Other methods entail computer research – trying to find pictures that best resemble the people and places I’m writing about. It took me a long time to find the perfect photo of the 1940s mission style truck stop café where my protagonist’s grandmother worked for instance. I really need to “see” my story and my characters and “feel” the landscapes they exist in. When I finally sit down to write, I write for days, even weeks of ten or twelve hours – I barely sleep. My neck goes into terrible spasms because of degenerative disc disease. I get so immersed in my story, I lose track of time and even place. I have walked out of my apartment some days puzzled by the landscape – where am I? I call my process “method writing” after the Stanislavsky concept of “method acting.”

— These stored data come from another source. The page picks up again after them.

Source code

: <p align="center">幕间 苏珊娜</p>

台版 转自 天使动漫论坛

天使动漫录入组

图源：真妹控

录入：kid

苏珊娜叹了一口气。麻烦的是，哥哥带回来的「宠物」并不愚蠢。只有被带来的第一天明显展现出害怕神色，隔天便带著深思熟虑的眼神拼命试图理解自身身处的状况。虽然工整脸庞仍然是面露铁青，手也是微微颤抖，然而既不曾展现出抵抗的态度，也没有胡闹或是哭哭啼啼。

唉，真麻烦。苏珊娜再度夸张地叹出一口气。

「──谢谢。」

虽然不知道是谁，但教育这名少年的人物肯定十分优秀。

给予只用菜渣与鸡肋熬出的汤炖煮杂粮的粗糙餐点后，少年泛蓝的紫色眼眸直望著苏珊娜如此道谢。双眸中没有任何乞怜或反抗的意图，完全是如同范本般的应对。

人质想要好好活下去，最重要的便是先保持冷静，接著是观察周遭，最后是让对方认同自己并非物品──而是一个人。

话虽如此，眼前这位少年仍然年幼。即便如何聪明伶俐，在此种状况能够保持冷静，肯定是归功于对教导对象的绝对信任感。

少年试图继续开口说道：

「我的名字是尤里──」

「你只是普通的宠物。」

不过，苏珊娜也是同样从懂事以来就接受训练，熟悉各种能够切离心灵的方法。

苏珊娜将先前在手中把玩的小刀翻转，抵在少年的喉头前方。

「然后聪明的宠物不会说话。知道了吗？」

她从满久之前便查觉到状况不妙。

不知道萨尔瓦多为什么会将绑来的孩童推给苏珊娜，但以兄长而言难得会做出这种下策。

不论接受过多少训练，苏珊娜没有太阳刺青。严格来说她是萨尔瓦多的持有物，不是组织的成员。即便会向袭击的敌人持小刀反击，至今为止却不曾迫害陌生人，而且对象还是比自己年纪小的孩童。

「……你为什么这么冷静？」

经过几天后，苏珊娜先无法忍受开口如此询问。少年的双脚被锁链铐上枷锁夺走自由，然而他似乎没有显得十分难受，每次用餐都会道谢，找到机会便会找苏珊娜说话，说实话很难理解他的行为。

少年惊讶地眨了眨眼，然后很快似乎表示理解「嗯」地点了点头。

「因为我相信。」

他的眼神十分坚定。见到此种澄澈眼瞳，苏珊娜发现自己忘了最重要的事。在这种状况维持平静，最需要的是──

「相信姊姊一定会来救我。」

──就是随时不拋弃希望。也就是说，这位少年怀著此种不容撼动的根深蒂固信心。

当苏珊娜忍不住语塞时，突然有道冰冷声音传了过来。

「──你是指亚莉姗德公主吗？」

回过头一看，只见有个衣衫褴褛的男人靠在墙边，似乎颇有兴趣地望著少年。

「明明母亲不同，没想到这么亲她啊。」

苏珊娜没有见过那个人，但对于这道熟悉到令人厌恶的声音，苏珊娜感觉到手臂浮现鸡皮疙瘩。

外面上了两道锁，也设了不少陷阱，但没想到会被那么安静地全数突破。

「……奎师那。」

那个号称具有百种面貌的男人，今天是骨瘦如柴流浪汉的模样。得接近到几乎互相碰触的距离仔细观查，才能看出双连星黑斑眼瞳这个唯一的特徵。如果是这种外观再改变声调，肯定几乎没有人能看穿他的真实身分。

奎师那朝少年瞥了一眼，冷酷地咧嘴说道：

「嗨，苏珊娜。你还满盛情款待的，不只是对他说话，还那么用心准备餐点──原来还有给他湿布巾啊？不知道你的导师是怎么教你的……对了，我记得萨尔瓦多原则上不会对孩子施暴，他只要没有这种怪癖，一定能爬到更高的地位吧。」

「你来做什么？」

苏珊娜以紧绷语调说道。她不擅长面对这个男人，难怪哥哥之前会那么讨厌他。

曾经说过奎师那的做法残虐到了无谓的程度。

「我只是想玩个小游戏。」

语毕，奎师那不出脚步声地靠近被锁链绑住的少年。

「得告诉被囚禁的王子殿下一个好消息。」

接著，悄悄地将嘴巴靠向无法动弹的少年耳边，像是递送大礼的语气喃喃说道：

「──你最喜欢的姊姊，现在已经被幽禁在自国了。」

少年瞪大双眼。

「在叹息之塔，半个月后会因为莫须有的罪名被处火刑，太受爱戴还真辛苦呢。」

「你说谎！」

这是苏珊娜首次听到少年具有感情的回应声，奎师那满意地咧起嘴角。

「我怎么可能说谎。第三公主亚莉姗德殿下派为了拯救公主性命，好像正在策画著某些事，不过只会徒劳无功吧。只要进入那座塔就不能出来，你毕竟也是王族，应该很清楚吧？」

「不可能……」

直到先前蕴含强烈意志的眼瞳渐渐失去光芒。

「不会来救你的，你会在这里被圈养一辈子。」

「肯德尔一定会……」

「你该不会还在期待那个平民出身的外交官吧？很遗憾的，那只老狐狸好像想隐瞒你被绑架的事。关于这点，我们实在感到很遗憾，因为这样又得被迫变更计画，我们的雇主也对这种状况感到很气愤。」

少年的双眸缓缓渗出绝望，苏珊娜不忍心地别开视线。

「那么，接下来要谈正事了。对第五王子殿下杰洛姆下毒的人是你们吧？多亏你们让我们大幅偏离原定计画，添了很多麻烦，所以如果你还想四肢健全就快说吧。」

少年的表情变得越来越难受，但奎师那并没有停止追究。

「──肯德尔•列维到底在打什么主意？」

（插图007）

Where can we buy your book?
My print and ebook is available through your local indie bookstore (which I prefer,) can be requested from any local library and of course through all the major distributors. I prefer KOBO, Smashwords and Barnes & Noble. A complete list is on my website: http://sonjamongar.com
Include your author’s bio. ?
A product of railroaders, printers, pioneer ranchers, and a smidgen of suffragettes, outlaws, abolitionists and moonshiners, Sonja Mongar was born a fifth generation Montanan – in the Clark Fork Valley, Missoula, Montana. Searching for better economic opportunities, her parents left Montana, making stakes in four states and two provinces before they landed permanently in swamplands of Florida when she was 17. But the traveling blues was already in her blood, so she kept on movin’ – the marvelous adventures and shattering mishaps imprinting themselves upon the landscapes, characters, and dramas of her imagination. There will always be a train, a lost highway and a character adrift in her stories.
She currently mentors new writers in the Western Connecticut State Low Residency MFA in Creative and Professional Writing program. Former incarnations include tenured Professor of English at the University of Puerto Rico, Mayagüez where she “got schooled” on enduring friendships, the language of ants, and the art of hurricanes. An occasional car auction driver, she’s also a freelance journalist, poet, songwriter and blues harmonica player. She’s played and recorded with bands around north and central Florida and Puerto Rico. These days she divides her time between the Pacific Northwest and Florida where she bear’s witness to the magical unfolding of her four grandchildren’s lives.
She is also a semi-finalist in the 2019 Royal Palm Literary Award from the Florida Writers Association.